Warning: These exclusions are exam-favorite traps. A client holding a variable annuity, an HMO contract, or a Medicare Advantage (Part C) plan may reasonably assume "insurance is insurance" — but guaranty protection simply does not reach these products the way it reaches a traditional life or health benefit plan policy.
This is where the exam tests your professional conduct, not just your recall of dollar figures. Under G.S. 58-62-86, North Carolina law prohibits any person — including a member insurer, agent, or affiliate — from using the existence of the NC Life and Health Insurance Guaranty Association to advertise, sell, or solicit the purchase of insurance.

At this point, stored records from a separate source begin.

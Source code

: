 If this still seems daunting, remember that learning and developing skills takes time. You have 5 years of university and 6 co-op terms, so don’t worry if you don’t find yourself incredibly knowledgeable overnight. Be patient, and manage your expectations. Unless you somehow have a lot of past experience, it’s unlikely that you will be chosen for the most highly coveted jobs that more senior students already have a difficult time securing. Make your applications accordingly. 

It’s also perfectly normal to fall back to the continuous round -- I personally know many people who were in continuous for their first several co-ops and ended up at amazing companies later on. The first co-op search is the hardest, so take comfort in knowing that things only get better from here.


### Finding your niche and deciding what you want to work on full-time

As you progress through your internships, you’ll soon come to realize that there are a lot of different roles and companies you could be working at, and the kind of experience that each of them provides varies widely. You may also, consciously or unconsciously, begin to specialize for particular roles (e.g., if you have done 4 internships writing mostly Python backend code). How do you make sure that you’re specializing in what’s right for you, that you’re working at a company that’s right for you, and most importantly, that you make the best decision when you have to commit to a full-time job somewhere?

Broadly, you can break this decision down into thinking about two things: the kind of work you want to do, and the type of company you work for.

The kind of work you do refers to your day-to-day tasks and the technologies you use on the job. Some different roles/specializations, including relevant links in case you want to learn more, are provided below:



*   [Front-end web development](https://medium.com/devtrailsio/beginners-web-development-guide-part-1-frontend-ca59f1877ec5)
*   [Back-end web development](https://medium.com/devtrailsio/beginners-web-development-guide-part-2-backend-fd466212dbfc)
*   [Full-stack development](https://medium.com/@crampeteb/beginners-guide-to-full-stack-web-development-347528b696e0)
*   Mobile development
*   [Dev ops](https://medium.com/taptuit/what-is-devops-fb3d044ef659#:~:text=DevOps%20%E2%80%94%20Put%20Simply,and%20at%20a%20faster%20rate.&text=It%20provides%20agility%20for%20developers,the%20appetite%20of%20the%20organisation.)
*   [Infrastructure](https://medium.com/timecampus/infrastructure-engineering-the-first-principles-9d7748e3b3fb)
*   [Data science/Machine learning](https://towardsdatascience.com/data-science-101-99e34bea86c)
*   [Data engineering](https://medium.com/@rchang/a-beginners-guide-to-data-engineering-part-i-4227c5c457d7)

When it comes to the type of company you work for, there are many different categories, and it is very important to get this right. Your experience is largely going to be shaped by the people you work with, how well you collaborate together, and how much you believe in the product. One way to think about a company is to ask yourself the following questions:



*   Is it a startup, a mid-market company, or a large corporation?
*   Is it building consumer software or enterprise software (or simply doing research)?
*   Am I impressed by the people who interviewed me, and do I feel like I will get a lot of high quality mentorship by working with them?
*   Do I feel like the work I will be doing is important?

Put plainly: you may never use the guaranty association as a selling point. Imagine a producer telling a hesitant prospect, "Don't worry about this company's financial strength — even if they fail, the state guaranty association has you covered up to $300,000." That single sentence is a violation. An agent violates NC guaranty association advertising restrictions by telling a prospective client that a policy purchase is safe because of guaranty association backing — full stop, regardless of how reassuring the intent behind it was.
Why does the law draw this line so sharply? Because the guaranty association is meant to be a quiet backstop, not a marketing feature. If insurers and agents could tout it, weak carriers with thin capital reserves could lean on the state's safety net to compete unfairly against financially sound companies — precisely the moral hazard the statute is designed to prevent.

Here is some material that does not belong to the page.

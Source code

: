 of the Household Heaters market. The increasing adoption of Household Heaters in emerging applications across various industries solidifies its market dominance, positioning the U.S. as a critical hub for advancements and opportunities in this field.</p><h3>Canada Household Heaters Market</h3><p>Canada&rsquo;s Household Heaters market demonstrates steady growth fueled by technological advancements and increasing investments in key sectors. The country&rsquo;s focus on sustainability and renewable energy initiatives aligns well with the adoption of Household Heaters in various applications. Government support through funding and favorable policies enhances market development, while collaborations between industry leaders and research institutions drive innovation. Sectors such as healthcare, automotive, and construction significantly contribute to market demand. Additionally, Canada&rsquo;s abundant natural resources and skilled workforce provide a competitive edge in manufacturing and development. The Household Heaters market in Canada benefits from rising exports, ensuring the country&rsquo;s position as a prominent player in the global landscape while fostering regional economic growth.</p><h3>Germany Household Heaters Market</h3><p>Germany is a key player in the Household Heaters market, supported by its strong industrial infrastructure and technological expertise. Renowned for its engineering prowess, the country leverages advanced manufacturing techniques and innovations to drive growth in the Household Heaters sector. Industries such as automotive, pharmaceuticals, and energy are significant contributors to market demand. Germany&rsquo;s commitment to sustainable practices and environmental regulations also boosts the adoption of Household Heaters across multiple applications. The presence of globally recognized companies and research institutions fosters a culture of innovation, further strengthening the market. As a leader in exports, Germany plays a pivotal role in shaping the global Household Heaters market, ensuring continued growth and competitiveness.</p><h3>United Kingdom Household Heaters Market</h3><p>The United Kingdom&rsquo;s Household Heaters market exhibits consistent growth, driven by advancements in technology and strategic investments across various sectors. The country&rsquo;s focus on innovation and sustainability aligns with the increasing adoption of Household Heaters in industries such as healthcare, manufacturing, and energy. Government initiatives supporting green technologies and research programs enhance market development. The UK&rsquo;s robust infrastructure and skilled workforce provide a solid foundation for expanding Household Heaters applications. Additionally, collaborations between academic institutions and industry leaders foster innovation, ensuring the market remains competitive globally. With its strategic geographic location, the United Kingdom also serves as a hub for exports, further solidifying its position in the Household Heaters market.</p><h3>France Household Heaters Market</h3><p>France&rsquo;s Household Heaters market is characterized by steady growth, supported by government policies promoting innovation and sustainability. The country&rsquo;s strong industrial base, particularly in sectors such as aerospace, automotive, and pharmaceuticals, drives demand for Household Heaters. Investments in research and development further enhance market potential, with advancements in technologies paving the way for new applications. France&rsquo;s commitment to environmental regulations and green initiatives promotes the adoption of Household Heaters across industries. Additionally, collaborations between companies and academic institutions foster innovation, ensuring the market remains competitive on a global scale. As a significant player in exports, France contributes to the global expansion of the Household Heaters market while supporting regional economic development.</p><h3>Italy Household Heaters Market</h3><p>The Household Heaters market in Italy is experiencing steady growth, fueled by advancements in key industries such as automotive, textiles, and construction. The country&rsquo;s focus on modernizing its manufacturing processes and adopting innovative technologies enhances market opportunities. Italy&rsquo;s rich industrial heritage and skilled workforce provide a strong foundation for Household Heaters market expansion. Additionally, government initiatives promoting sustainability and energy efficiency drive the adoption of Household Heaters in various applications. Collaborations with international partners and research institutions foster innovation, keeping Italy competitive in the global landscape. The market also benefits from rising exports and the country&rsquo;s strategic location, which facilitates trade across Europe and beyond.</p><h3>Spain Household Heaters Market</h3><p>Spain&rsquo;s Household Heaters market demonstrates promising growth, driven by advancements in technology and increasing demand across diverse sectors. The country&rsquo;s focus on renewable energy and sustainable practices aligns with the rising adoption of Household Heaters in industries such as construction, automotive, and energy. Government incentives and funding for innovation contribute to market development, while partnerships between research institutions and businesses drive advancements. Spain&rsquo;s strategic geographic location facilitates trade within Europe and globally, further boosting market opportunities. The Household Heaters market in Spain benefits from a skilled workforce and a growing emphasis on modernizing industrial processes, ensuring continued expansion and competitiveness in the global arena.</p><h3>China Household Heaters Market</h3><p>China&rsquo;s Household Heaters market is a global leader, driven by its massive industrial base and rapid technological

That said, consumers are not left uninformed. Member insurers must deliver an approved disclosure document describing the guaranty association's general purposes and current limitations to policyholders at or before policy delivery. This document must prominently warn consumers that coverage is subject to substantial limitations and exclusions, and it must warn applicants that they should not rely on guaranty association coverage when selecting an insurer. The disclosure exists precisely so a consumer understands the safety net exists — while making sure no agent ever gets to use it as a sales pitch. The distinction is subtle but essential: informing is mandatory; marketing is forbidden.

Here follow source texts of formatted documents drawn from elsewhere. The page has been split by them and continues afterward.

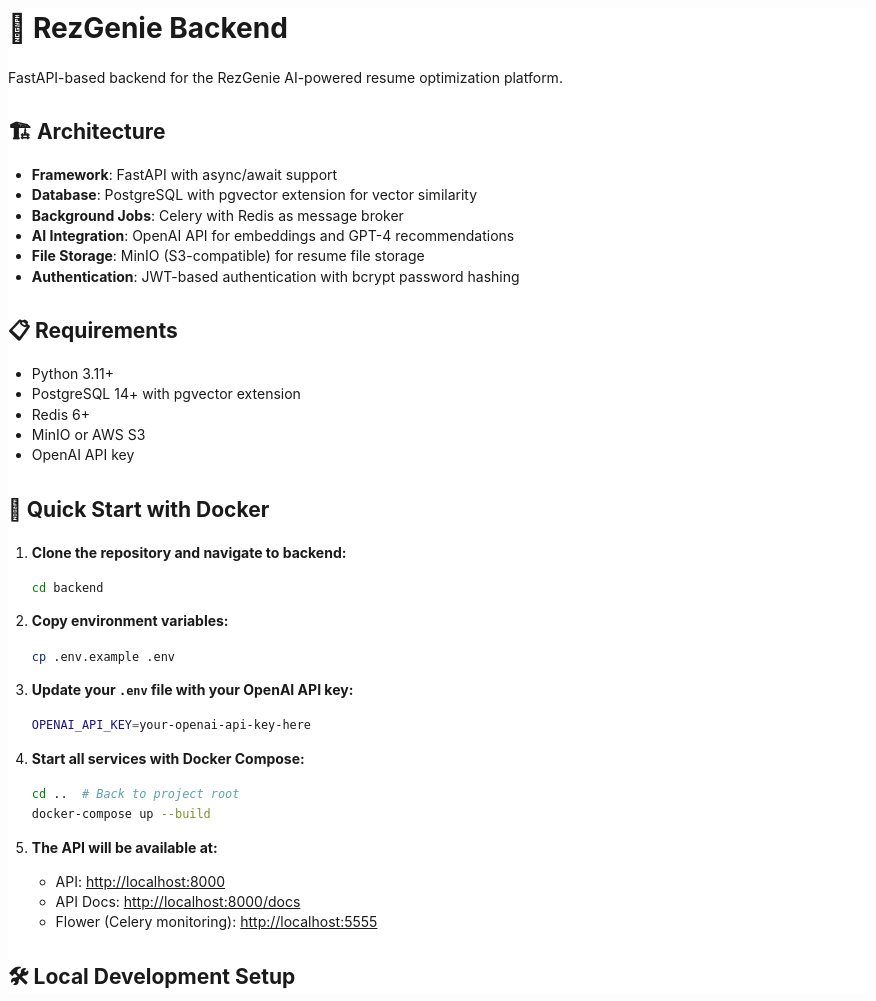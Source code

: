 # 🍑 RezGenie Backend

FastAPI-based backend for the RezGenie AI-powered resume optimization platform.

## 🏗️ Architecture

- **Framework**: FastAPI with async/await support
- **Database**: PostgreSQL with pgvector extension for vector similarity
- **Background Jobs**: Celery with Redis as message broker
- **AI Integration**: OpenAI API for embeddings and GPT-4 recommendations
- **File Storage**: MinIO (S3-compatible) for resume file storage
- **Authentication**: JWT-based authentication with bcrypt password hashing

## 📋 Requirements

- Python 3.11+
- PostgreSQL 14+ with pgvector extension
- Redis 6+
- MinIO or AWS S3
- OpenAI API key

## 🚀 Quick Start with Docker

1. **Clone the repository and navigate to backend:**

   ```bash
   cd backend
   ```

2. **Copy environment variables:**

   ```bash
   cp .env.example .env
   ```

3. **Update your `.env` file with your OpenAI API key:**

   ```bash
   OPENAI_API_KEY=your-openai-api-key-here
   ```

4. **Start all services with Docker Compose:**

   ```bash
   cd ..  # Back to project root
   docker-compose up --build
   ```

5. **The API will be available at:**
   - API: <http://localhost:8000>
   - API Docs: <http://localhost:8000/docs>
   - Flower (Celery monitoring): <http://localhost:5555>

## 🛠️ Local Development Setup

Picture a North Carolina resident who holds a whole life policy and a comprehensive major medical plan, both issued by the same insurer, which is then declared insolvent and liquidated. The Association steps in to service both policies. Her life insurance death benefit and cash value together are capped at $300,000. Her health benefit plan is capped at $500,000. Because a health benefit plan is involved, her overall aggregate ceiling across both lines rises to $500,000 rather than the baseline $300,000. If her agent had told her, before the sale, "don't worry, the guaranty association will make you whole no matter what" — that agent violated G.S. 58-62-86. What the agent should have delivered instead, at or before policy delivery, was the approved disclosure document warning her that this protection is limited and should never be the reason she chose that insurer in the first place.
That is the whole architecture in miniature: mandatory membership, insurer-funded assessments, capped and carefully delineated benefits, a firm wall against using the safety net as a sales tool, and an affirmative duty to disclose the limitations honestly. Know the numbers, know the exclusions, and know that you may describe this protection to a client — but you may never sell against it.